あたしはお風呂から上がって、三月と電話をしていた。






玲夜はお風呂に入っているから、話は聞かれないはずだ。



ただ、お風呂から上がるのは早めだから、急がないと。






『やほ、乃亜。白夜はどんな感じ? あと、学校慣れた?』



「慣れたよ、友達もいるし。白夜は―――まあ、普通かな」



『ふうん、そうなんだ」





少しだけ間が空いて、あたしは三月に問いかける。




「三月? どうしたの?」



『いや……乃亜、白夜の弱点、どうなの?』



「んー、まだ。

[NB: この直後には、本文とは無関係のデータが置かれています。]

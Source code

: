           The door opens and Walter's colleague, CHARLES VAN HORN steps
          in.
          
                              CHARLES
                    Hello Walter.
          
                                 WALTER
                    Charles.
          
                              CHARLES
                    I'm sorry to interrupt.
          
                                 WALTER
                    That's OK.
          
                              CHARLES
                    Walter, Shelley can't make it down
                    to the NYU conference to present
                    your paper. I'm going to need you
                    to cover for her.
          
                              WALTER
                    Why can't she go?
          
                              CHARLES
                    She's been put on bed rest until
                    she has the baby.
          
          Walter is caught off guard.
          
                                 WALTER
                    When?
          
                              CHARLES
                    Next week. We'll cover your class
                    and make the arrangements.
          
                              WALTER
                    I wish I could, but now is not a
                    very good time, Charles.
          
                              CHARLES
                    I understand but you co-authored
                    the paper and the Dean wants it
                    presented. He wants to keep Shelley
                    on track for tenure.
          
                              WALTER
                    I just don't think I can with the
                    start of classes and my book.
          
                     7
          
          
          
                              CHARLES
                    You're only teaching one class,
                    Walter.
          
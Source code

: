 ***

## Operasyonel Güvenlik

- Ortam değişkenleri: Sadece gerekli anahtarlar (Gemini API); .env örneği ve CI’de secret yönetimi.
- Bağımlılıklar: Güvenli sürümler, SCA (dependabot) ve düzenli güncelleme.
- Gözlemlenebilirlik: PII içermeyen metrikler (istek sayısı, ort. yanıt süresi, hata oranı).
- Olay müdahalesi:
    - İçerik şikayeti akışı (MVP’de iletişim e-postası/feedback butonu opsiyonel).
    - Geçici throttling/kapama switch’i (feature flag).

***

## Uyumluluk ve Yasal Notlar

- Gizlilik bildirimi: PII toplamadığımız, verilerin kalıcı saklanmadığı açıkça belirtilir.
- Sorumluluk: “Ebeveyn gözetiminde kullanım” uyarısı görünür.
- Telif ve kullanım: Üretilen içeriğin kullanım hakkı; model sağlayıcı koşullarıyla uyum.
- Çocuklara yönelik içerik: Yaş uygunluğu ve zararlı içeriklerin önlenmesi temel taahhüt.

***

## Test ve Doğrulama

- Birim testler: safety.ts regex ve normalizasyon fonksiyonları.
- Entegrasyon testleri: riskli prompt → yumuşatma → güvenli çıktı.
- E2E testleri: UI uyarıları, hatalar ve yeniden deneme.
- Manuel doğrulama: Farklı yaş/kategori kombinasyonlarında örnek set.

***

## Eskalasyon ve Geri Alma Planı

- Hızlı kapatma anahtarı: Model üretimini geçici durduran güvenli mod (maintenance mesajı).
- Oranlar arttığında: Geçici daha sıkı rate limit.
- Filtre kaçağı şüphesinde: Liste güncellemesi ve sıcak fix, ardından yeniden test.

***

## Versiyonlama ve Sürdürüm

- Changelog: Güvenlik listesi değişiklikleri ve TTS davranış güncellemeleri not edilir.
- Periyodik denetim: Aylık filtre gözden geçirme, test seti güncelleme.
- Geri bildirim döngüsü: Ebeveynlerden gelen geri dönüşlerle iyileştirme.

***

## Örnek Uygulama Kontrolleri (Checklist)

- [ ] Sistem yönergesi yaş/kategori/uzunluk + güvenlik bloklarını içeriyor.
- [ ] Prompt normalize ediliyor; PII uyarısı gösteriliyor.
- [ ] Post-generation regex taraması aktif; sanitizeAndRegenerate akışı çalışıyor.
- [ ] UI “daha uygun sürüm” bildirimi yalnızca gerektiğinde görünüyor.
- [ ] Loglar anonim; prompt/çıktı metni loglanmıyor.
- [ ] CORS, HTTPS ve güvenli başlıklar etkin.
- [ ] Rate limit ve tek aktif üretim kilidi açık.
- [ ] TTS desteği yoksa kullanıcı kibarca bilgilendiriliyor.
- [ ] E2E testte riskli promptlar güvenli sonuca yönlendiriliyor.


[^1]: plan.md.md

ガードが固いんだよね」




いや、嘘だ。


ほんとは、全員の弱点くらい大体わかってるよ。




陸と空は、お互い。


夏希さんは、琴音ちゃん。


要と玲夜は、白夜のみんなが。





でも、これを言っちゃったら。



すぐに行動に移そうとしちゃうでしょ……?







―――それは、嫌だ。



―――――まだ、白夜のみんなと、一緒に―――。







あたしがそう言うと、三月はすぐに、ううん、と言った。





『嘘だろ』



「え?」



『いくらガードが固くても、乃亜なら。白夜が大嫌いな乃亜なら、何が何でも弱点を探るだろ』



「……!」



『ねえ。まさかとは思うけどさ』





そこまでは普段通りの三月の声色だった。


でも、それは突然だった。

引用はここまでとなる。